═══ RECORDS PROVIDED ═══

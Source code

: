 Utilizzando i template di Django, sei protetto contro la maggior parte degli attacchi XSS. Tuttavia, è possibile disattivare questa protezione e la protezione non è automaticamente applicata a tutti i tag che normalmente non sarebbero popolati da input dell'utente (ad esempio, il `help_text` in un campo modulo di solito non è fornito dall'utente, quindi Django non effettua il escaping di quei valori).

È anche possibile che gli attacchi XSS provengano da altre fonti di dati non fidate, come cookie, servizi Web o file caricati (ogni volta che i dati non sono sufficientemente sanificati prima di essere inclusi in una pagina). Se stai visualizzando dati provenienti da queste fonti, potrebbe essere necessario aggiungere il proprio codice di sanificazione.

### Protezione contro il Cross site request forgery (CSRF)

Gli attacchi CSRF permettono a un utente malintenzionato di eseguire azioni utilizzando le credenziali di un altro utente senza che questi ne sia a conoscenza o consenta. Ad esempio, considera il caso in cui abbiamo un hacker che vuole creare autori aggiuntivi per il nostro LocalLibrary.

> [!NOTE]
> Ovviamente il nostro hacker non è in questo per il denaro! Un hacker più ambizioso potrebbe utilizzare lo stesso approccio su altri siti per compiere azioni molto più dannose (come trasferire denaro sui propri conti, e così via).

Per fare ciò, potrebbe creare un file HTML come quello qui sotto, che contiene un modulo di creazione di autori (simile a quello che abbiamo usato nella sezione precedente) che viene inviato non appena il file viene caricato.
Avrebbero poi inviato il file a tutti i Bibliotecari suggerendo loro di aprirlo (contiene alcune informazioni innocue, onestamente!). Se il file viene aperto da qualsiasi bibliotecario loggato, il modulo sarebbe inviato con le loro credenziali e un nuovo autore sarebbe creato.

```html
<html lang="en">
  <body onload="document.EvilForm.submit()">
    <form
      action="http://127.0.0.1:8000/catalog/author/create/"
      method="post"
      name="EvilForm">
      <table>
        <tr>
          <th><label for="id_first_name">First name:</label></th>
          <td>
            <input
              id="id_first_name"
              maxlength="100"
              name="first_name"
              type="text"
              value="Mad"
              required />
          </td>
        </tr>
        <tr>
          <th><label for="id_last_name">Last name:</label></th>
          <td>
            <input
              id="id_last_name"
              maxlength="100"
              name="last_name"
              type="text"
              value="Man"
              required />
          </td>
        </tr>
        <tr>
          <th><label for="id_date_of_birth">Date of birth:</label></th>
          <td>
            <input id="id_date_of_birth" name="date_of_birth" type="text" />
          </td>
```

═══

▶ _TASK GOAL_
Transcribe the data above in full, exactly.

▶ _EXPECTED OUTPUT_
Source code

: Utilizzando i template di Django, sei protetto contro la maggior parte degli attacchi XSS. Tuttavia, è possibile disattivare questa protezione e la protezione non è automaticamente applicata a tutti i tag che normalmente non sarebbero popolati da input dell'utente (ad esempio, il `help_text` in un campo modulo di solito non è fornito dall'utente, quindi Django non effettua il escaping di quei valori).

È anche possibile che gli attacchi XSS provengano da altre fonti di dati non fidate, come cookie, servizi Web o file caricati (ogni volta che i dati non sono sufficientemente sanificati prima di essere inclusi in una pagina). Se stai visualizzando dati provenienti da queste fonti, potrebbe essere necessario aggiungere il proprio codice di sanificazione.

### Protezione contro il Cross site request forgery (CSRF)

Gli attacchi CSRF permettono a un utente malintenzionato di eseguire azioni utilizzando le credenziali di un altro utente senza che questi ne sia a conoscenza o consenta. Ad esempio, considera il caso in cui abbiamo un hacker che vuole creare autori aggiuntivi per il nostro LocalLibrary.

> [!NOTE]
> Ovviamente il nostro hacker non è in questo per il denaro! Un hacker più ambizioso potrebbe utilizzare lo stesso approccio su altri siti per compiere azioni molto più dannose (come trasferire denaro sui propri conti, e così via).

Per fare ciò, potrebbe creare un file HTML come quello qui sotto, che contiene un modulo di creazione di autori (simile a quello che abbiamo usato nella sezione precedente) che viene inviato non appena il file viene caricato.
Avrebbero poi inviato il file a tutti i Bibliotecari suggerendo loro di aprirlo (contiene alcune informazioni innocue, onestamente!). Se il file viene aperto da qualsiasi bibliotecario loggato, il modulo sarebbe inviato con le loro credenziali e un nuovo autore sarebbe creato.

```html
<html lang="en">
  <body onload="document.EvilForm.submit()">
    <form
      action="http://127.0.0.1:8000/catalog/author/create/"
      method="post"
      name="EvilForm">
      <table>
        <tr>
          <th><label for="id_first_name">First name:</label></th>
          <td>
            <input
              id="id_first_name"
              maxlength="100"
              name="first_name"
              type="text"
              value="Mad"
              required />
          </td>
        </tr>
        <tr>
          <th><label for="id_last_name">Last name:</label></th>
          <td>
            <input
              id="id_last_name"
              maxlength="100"
              name="last_name"
              type="text"
              value="Man"
              required />
          </td>
        </tr>
        <tr>
          <th><label for="id_date_of_birth">Date of birth:</label></th>
          <td>
            <input id="id_date_of_birth" name="date_of_birth" type="text" />
          </td>
```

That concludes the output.